Yesterday.
I took off work to study and go to the Dr.
Andy took off work to go with me so the better part of our morning was spent together. I studied, he worked on the bookshelf for our den.
Then to the Dr.
And please let me tell you how much I wish I had pictures for this post. I have one, and I will post it tomorrow, but it just doesn't make the story as oohey gooey as I would like.
And this is a gooey story.
A few weeks ago I had a mole on my back removed. Nothing was wrong with it, it looked normal. The lab results came back on it though and it was determined to be "A-typical." I don't really know what that means, but I do know it means they wanted some more of my skin to test to make sure there were no "melanomas" around where the mole had been removed.
Just call me Dr. Broome for summarizing medical stuff for you, ok?
So yesterday was the day I had to go and give them some of me.
Andy even asked me last night "does it feel weird to know that a piece of you(literally a chunk) is sitting in a jar right now?" Thanks Andy, what a clever way to think about it.
Moving on.
So Andy and I went to see the most wonderful dermatology Dr. around these parts.(I just determined this. He's short, and snowy haired, and he looks like a grandpa.)
After having a "local anesthetic" rubbed on the spot where the tissue was to be removed, I was taken to another room to lay down and have the rest of the numbing stuff injected.
Andy held my hand. Then the Dr. poked a needle around the spot(that was not quite numb) until soon, I had no feeling at all.
The anticipation of having a knife in my back and more than a top layer of skin being removed scared the crap out of me. I could only think about what the second and third and fourth layers of skin looked like. Pink, red, goeey. Mmm..
Tear. One tear. I shed one tear of anticipation.
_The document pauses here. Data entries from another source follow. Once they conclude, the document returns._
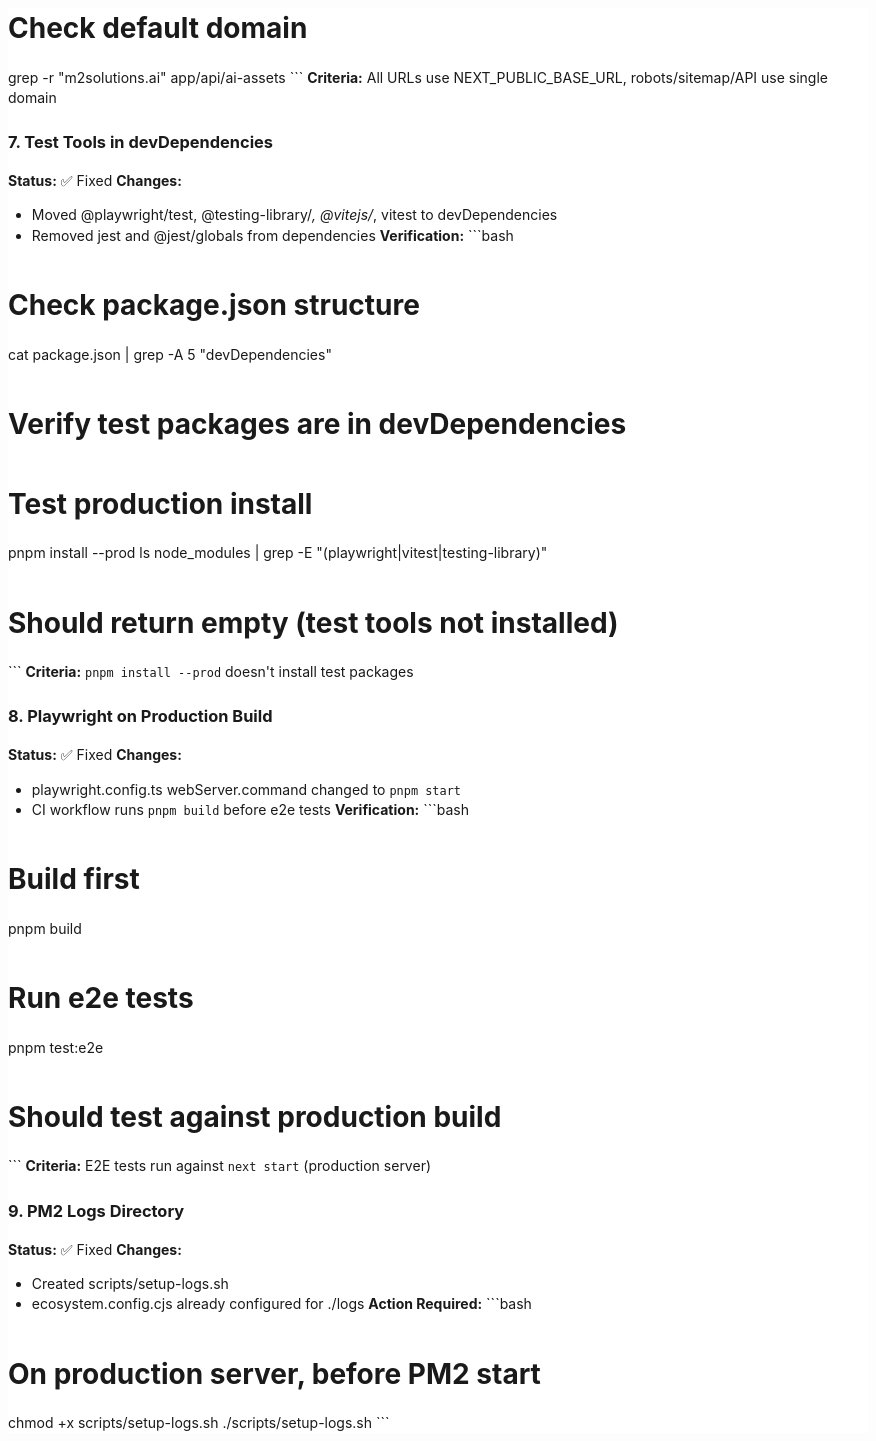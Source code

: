 # Check default domain
grep -r "m2solutions.ai" app/api/ai-assets
\`\`\`
**Criteria:** All URLs use NEXT_PUBLIC_BASE_URL, robots/sitemap/API use single domain

### 7. Test Tools in devDependencies
**Status:** ✅ Fixed
**Changes:**
- Moved @playwright/test, @testing-library/*, @vitejs/*, vitest to devDependencies
- Removed jest and @jest/globals from dependencies
**Verification:**
\`\`\`bash
# Check package.json structure
cat package.json | grep -A 5 "devDependencies"
# Verify test packages are in devDependencies

# Test production install
pnpm install --prod
ls node_modules | grep -E "(playwright|vitest|testing-library)"
# Should return empty (test tools not installed)
\`\`\`
**Criteria:** `pnpm install --prod` doesn't install test packages

### 8. Playwright on Production Build
**Status:** ✅ Fixed
**Changes:**
- playwright.config.ts webServer.command changed to `pnpm start`
- CI workflow runs `pnpm build` before e2e tests
**Verification:**
\`\`\`bash
# Build first
pnpm build
# Run e2e tests
pnpm test:e2e
# Should test against production build
\`\`\`
**Criteria:** E2E tests run against `next start` (production server)

### 9. PM2 Logs Directory
**Status:** ✅ Fixed
**Changes:**
- Created scripts/setup-logs.sh
- ecosystem.config.cjs already configured for ./logs
**Action Required:**
\`\`\`bash
# On production server, before PM2 start
chmod +x scripts/setup-logs.sh
./scripts/setup-logs.sh
\`\`\`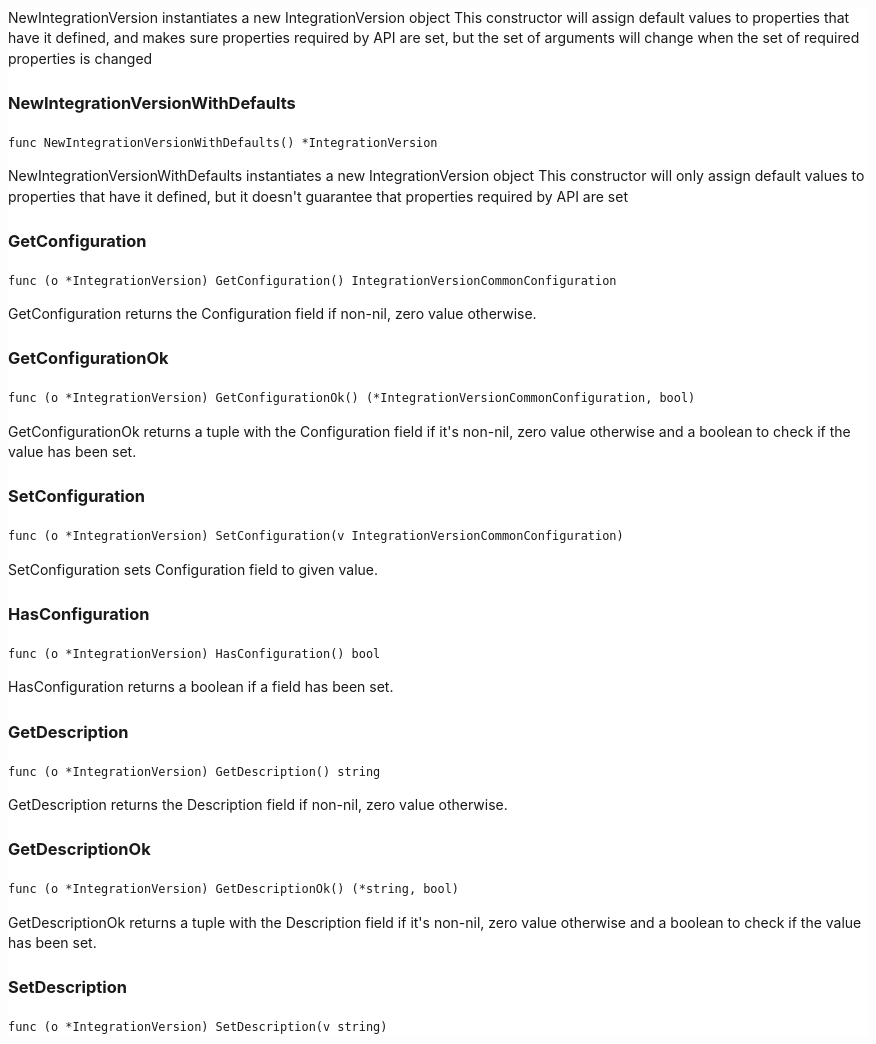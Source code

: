 NewIntegrationVersion instantiates a new IntegrationVersion object
This constructor will assign default values to properties that have it defined,
and makes sure properties required by API are set, but the set of arguments
will change when the set of required properties is changed

### NewIntegrationVersionWithDefaults

`func NewIntegrationVersionWithDefaults() *IntegrationVersion`

NewIntegrationVersionWithDefaults instantiates a new IntegrationVersion object
This constructor will only assign default values to properties that have it defined,
but it doesn't guarantee that properties required by API are set

### GetConfiguration

`func (o *IntegrationVersion) GetConfiguration() IntegrationVersionCommonConfiguration`

GetConfiguration returns the Configuration field if non-nil, zero value otherwise.

### GetConfigurationOk

`func (o *IntegrationVersion) GetConfigurationOk() (*IntegrationVersionCommonConfiguration, bool)`

GetConfigurationOk returns a tuple with the Configuration field if it's non-nil, zero value otherwise
and a boolean to check if the value has been set.

### SetConfiguration

`func (o *IntegrationVersion) SetConfiguration(v IntegrationVersionCommonConfiguration)`

SetConfiguration sets Configuration field to given value.

### HasConfiguration

`func (o *IntegrationVersion) HasConfiguration() bool`

HasConfiguration returns a boolean if a field has been set.

### GetDescription

`func (o *IntegrationVersion) GetDescription() string`

GetDescription returns the Description field if non-nil, zero value otherwise.

### GetDescriptionOk

`func (o *IntegrationVersion) GetDescriptionOk() (*string, bool)`

GetDescriptionOk returns a tuple with the Description field if it's non-nil, zero value otherwise
and a boolean to check if the value has been set.

### SetDescription

`func (o *IntegrationVersion) SetDescription(v string)`
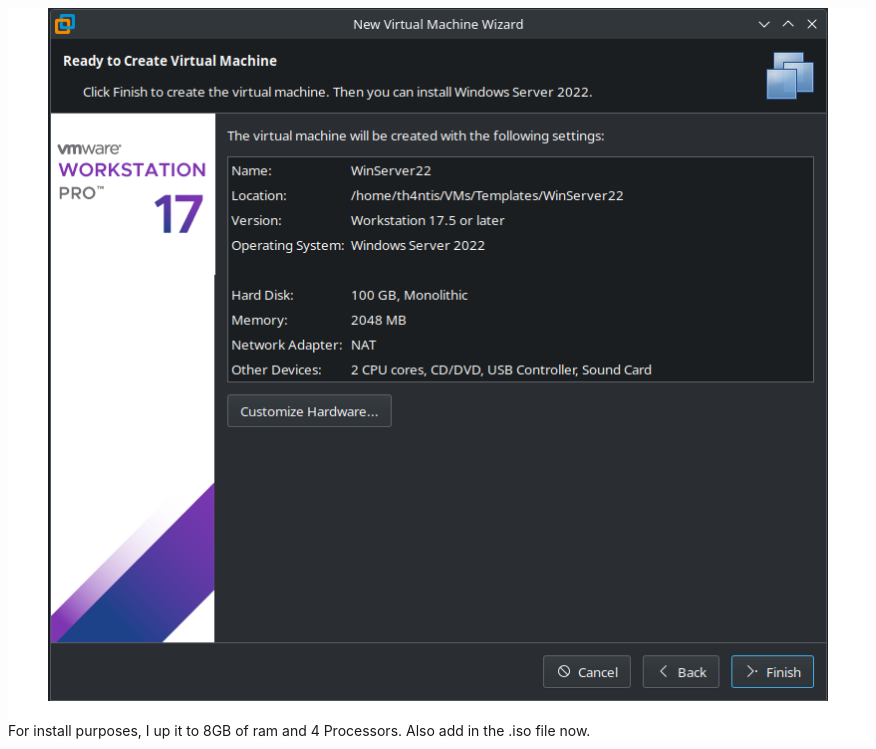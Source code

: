 <figure><img src="../../.gitbook/assets/image (1018).png" alt=""><figcaption></figcaption></figure>

For install purposes, I up it to 8GB of ram and 4 Processors. Also add in the .iso file now.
Then the cutting began and I didn't even know it. Andy held my hand and he squeezed harder when the cutting and removing was going on. I didn't know, but I could really guess based on his faces and hand squeezing.
The nurse said "Ok, now your going to hear a drilling noise but that's ok, just relax."
Drilling, buzzing, Andy said they were "cleaning it."
He later told me they were "cauterizing it" because I was bleeding a good bit.
Cauterizing is burning the skin ok?
So here's the end.
I asked if I could see the chunk of me they took. After all, it was mine. Andy said "NO. Don't let her." The nurse agreed.
Since when do I have a weak stomach?
Speaking of weak stomachs, I hear were getting storms this weekend...
Anyway, the point of this whole story is that I got to get ice cream afterwards. Am I five??
I did, a cup of Bryers Heath Bar Vanilla. Darn good.
So, lastly and positively. I am confidant in the Lord's goodness in the pain I feel today and in the results whatever they may be.
I am also very thankful for a sweet husband to hold my hand and talk about ice cream flavors while it was going on to distract me.
What is you favorite flavor? Can you think about ice cream and blood at the same time?